Of course, it doesn't help that I didn't know I'd be called upon to do this until the season was mostly over...so I have murky memories of a lot of the partners. Looking back on this blog helped, but I try to avoid talking too much about partners here...this is about my work, not theirs, and in the event my anonymity is ever blown, I don't want to have any "man, this guy sucks" sitting here.

Anyway. I just did it. And, if given an opportunity, I'll lobby to remove it.
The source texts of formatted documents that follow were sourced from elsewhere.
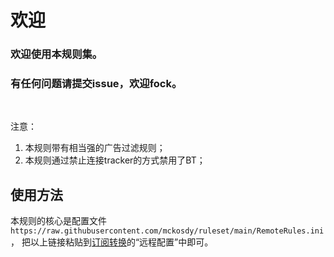# 欢迎

### 欢迎使用本规则集。
### 有任何问题请提交issue，欢迎fock。

</br>

注意：
1. 本规则带有相当强的广告过滤规则；
2. 本规则通过禁止连接tracker的方式禁用了BT；

## 使用方法
本规则的核心是配置文件 `https://raw.githubusercontent.com/mckosdy/ruleset/main/RemoteRules.ini`，
把以上链接粘贴到[订阅转换](https://acl4ssr-sub.github.io/)的“远程配置”中即可。
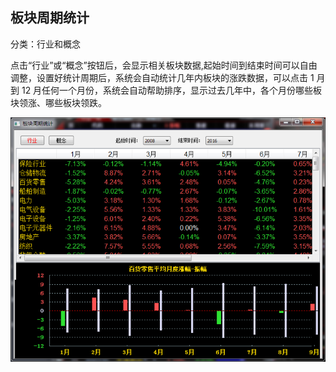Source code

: ## 板块周期统计

分类：行业和概念 

点击“行业”或“概念”按钮后，会显示相关板块数据,起始时间到结束时间可以自由调整，设置好统计周期后，系统会自动统计几年内板块的涨跌数据，可以点击 1 月到 12 月任何一个月份，系统会自动帮助排序，显示过去几年中，各个月份哪些板块领涨、哪些板块领跌。 



![](/assets/1551.png)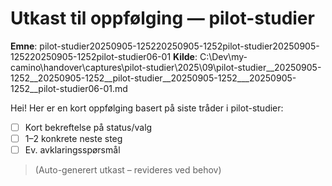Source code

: # Utkast til oppfølging — pilot-studier

**Emne**: pilot-studier20250905-125220250905-1252pilot-studier20250905-125220250905-1252pilot-studier06-01
**Kilde**: C:\Dev\my-camino\handover\captures\pilot-studier\2025\09\pilot-studier__20250905-1252__20250905-1252__pilot-studier__20250905-1252___20250905-1252__pilot-studier06-01.md

Hei! Her er en kort oppfølging basert på siste tråder i pilot-studier:

- [ ] Kort bekreftelse på status/valg
- [ ] 1–2 konkrete neste steg
- [ ] Ev. avklaringsspørsmål

> (Auto-generert utkast – revideres ved behov)
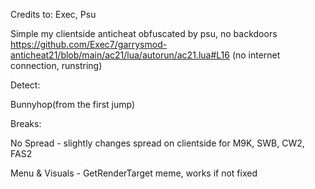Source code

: Credits to: Exec, Psu

Simple my clientside anticheat obfuscated by psu, no backdoors https://github.com/Exec7/garrysmod-anticheat21/blob/main/ac21/lua/autorun/ac21.lua#L16 (no internet connection, runstring)

Detect: 

Bunnyhop(from the first jump)

Breaks:

No Spread - slightly changes spread on clientside for M9K, SWB, CW2, FAS2

Menu & Visuals - GetRenderTarget meme, works if not fixed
Saturday, February 23, 2008

07/08 Season In Review

The season?

Very, very short.

Due to a delayed move, I didn't do my first games until late December. And due to an injury, my last game was in early February. I only worked about a month, and only 21 games:

2 varsity games (both girls).
4 JV games (4 girls, 1 boys).
11 freshman games (4 girls, 7 boys).
2 junior high games (both girls).
2 adult rec games (both men).

On the whole, I can't say the season was a success. There were good moments and bad ones, but I made a few uncharacteristic errors. Maybe I need those early meetings and a few jamborees to get my brain and body into gear. Maybe it was the lack of camp. Maybe it was an adjustment to lower-level games (which are actually harder to officiate). Maybe it was going back to almost exclusively two-man (ick, ick, ick). But I wasn't as good as I know I can be. It's not like I was out there screwing around, and it's not like I had any devastatingly bad games. But where I was happy with my work the last two seasons, I can't say I was this season.

First, however, let's look back at my goals from last year and see how/if I progressed in these areas.

Goal 1: SLOW THE HELL DOWN.

Didn't happen. Not a success. In weird situations, I managed to bungle rules in one of my varsity games. I need to take a damn breath after I blow the damn whistle.

Goal 2: FIND A DEFENDER. ALWAYS.

I was proud of this this season. I think doing some faster (boys) games this year made me notice that the faster the fast break, the more likely I am to look for a defender. I would do well to be more aware of defenders in routine situations, but that won't be a major goal.

Goal 3: MORE PARTNER AWARENESS.

I was okay with this. I worked a lot of two-man with less-experienced partners, so I wanted to make sure that we weren't both ball-watching. I'd like to translate this to three-man games in the future.

Goal 4: NO MORE ZONING OUT LATE.

Didn't notice this Think it went okay.

Now goals for next year. There are only three.

The first I mentioned earlier.

1. SLOW THE HELL DOWN.

My goal: There will always be discernible silence between the whistle and the call. A good way to do that might be to keep the whistle in my mouth. I'll put this in the foreground for camp.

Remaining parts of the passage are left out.